*Try it*:
Your response must consist of one number: how many lines in this material contain the word "same".
+ + +
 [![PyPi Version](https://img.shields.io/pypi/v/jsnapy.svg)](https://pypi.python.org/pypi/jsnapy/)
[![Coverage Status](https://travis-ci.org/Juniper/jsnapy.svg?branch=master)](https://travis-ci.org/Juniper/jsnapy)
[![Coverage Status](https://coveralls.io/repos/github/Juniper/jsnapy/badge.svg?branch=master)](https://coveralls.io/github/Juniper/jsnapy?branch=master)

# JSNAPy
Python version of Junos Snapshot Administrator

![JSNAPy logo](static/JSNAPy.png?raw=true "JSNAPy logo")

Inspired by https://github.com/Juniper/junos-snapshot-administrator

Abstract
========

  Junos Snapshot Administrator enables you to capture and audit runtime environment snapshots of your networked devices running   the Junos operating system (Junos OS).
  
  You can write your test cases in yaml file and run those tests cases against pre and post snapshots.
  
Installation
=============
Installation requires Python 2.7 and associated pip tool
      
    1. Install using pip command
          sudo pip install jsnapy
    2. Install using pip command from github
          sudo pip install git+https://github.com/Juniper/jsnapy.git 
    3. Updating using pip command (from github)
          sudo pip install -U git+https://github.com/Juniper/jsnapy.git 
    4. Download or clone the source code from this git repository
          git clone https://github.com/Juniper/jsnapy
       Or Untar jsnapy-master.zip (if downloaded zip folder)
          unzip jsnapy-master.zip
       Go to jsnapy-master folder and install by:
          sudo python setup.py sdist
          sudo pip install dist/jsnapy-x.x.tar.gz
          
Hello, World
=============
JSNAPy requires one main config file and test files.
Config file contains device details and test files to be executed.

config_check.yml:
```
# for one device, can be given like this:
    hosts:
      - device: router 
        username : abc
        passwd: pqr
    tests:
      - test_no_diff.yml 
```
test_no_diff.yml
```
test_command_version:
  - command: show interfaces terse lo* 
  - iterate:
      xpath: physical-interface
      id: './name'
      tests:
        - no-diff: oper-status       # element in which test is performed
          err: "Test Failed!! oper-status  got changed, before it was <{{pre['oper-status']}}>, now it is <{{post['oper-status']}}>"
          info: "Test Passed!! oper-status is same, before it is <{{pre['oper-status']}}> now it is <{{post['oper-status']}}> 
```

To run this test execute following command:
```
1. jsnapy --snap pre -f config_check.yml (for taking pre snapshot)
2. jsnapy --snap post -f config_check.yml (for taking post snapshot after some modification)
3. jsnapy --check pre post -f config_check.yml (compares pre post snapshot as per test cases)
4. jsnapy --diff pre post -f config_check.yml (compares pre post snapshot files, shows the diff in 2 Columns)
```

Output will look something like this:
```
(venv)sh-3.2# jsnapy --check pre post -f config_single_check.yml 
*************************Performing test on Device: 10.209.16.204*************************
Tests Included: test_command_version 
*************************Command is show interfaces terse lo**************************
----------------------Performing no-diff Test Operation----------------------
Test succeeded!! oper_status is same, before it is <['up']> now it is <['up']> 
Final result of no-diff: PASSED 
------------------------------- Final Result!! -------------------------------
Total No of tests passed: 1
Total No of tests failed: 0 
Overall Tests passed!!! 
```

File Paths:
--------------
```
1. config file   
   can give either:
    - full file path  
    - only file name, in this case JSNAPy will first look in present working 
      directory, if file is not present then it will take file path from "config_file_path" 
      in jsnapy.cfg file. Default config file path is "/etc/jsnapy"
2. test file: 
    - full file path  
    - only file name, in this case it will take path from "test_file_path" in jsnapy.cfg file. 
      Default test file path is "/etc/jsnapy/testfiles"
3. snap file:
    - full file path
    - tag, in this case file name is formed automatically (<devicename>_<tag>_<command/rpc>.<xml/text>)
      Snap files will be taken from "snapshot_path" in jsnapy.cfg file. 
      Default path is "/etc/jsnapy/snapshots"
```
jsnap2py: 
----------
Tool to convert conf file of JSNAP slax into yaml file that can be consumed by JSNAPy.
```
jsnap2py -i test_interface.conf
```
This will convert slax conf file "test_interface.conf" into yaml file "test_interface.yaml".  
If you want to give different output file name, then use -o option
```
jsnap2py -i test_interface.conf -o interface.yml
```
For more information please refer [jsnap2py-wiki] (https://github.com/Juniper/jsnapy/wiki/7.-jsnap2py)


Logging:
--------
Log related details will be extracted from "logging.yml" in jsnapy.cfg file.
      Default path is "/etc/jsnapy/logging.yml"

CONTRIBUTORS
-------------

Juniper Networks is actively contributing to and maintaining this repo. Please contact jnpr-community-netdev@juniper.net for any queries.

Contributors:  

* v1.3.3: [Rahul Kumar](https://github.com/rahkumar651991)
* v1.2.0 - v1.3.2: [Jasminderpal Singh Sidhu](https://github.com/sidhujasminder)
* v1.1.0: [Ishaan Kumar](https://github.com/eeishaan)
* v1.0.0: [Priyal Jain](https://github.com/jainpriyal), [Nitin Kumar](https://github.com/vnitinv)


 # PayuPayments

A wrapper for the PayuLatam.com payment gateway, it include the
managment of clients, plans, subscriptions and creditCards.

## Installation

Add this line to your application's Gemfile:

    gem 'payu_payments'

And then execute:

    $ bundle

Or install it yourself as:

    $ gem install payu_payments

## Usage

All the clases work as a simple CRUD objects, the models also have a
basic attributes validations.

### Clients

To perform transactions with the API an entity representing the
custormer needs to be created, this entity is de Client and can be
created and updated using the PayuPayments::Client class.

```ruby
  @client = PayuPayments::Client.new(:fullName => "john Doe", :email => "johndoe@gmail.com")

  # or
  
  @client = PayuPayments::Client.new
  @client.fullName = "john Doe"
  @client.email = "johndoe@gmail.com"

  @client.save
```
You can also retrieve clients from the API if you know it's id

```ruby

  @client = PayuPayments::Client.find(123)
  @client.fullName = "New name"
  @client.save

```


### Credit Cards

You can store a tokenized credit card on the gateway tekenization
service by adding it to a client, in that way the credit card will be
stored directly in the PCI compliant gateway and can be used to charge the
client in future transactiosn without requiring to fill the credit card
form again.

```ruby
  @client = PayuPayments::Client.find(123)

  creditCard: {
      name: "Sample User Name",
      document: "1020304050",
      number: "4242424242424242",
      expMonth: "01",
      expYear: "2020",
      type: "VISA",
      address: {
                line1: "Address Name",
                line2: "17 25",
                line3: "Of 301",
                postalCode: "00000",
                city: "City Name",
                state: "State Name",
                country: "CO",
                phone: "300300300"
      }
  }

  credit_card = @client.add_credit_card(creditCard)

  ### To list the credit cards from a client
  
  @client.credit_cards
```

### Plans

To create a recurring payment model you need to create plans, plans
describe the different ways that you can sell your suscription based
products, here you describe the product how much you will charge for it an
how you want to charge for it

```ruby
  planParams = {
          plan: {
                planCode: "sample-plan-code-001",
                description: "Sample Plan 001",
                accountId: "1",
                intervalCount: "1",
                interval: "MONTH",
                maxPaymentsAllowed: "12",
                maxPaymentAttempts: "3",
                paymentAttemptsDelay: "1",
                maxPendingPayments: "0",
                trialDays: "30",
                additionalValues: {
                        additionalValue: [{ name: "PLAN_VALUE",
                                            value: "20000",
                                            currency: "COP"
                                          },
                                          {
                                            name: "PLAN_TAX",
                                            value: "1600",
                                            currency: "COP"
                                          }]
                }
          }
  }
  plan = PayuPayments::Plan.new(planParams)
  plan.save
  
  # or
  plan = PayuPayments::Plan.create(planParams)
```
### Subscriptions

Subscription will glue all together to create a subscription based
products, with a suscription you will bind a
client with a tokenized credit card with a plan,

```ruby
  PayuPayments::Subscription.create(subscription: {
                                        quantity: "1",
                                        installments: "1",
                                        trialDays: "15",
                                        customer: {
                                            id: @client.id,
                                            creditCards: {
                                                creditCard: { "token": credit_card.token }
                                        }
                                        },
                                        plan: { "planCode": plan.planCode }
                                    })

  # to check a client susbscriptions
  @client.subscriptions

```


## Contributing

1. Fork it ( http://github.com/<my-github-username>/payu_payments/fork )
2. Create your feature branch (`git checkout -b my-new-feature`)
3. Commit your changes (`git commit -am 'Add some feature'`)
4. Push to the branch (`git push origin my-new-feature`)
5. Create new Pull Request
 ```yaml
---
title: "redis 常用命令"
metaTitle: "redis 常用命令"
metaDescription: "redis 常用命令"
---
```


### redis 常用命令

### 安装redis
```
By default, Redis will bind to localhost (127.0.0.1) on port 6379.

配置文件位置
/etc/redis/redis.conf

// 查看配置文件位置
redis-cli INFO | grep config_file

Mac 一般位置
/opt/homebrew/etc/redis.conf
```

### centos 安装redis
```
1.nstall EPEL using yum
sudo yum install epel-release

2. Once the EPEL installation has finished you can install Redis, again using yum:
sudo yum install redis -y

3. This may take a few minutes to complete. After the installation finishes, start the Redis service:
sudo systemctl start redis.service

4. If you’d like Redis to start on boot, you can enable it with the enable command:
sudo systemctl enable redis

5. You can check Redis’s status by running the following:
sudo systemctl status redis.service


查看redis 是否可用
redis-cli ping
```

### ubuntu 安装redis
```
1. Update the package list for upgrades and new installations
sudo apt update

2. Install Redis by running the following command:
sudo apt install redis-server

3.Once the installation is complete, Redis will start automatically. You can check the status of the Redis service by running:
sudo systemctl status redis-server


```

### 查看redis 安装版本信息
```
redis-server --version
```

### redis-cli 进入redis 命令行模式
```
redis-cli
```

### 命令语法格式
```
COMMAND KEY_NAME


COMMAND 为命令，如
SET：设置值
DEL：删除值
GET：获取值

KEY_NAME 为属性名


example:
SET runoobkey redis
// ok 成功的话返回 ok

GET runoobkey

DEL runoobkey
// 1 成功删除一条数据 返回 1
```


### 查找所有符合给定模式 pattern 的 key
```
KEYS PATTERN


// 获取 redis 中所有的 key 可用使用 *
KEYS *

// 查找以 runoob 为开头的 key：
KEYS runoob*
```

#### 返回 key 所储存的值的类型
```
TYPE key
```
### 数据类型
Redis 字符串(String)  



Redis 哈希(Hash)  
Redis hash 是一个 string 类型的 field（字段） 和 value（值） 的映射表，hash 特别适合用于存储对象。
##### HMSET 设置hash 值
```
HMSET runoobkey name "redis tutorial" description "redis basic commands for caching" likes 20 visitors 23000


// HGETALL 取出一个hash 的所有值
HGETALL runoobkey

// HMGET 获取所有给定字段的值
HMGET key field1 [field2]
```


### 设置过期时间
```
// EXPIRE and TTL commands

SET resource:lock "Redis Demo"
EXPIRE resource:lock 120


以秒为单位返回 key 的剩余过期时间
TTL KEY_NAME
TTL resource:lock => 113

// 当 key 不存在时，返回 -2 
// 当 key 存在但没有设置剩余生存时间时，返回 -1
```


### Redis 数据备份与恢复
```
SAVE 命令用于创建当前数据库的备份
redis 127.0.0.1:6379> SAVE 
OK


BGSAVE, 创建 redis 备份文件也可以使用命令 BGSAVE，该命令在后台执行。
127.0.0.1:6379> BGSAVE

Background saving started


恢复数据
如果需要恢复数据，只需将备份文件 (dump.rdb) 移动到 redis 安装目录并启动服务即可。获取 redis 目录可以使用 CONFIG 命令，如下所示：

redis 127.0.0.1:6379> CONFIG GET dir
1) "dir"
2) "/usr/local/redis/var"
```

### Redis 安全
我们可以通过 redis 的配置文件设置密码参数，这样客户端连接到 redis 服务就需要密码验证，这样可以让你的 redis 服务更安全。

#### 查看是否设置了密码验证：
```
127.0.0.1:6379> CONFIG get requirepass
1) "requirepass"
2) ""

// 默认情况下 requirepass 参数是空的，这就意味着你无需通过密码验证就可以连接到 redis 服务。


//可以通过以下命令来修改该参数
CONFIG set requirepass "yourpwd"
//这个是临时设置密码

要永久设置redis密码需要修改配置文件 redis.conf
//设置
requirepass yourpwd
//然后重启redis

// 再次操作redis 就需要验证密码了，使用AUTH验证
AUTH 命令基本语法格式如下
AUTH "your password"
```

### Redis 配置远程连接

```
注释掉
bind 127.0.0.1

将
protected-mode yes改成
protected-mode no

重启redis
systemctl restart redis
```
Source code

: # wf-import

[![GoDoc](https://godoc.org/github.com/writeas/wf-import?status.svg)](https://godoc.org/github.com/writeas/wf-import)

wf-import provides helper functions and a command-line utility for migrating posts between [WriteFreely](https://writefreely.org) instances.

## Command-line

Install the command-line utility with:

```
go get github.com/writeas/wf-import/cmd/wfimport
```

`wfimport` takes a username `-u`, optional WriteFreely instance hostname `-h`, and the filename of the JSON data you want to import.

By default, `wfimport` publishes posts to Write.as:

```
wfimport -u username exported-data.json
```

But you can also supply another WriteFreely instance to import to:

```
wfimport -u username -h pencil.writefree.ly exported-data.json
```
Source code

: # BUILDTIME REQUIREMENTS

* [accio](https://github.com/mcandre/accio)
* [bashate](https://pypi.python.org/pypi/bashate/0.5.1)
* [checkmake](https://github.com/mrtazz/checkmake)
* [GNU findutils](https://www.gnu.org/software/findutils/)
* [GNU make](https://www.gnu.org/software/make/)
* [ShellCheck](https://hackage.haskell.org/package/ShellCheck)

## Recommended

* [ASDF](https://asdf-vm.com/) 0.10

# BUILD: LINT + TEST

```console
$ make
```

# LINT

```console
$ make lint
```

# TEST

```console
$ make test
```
+ + +
*Finished task*:
2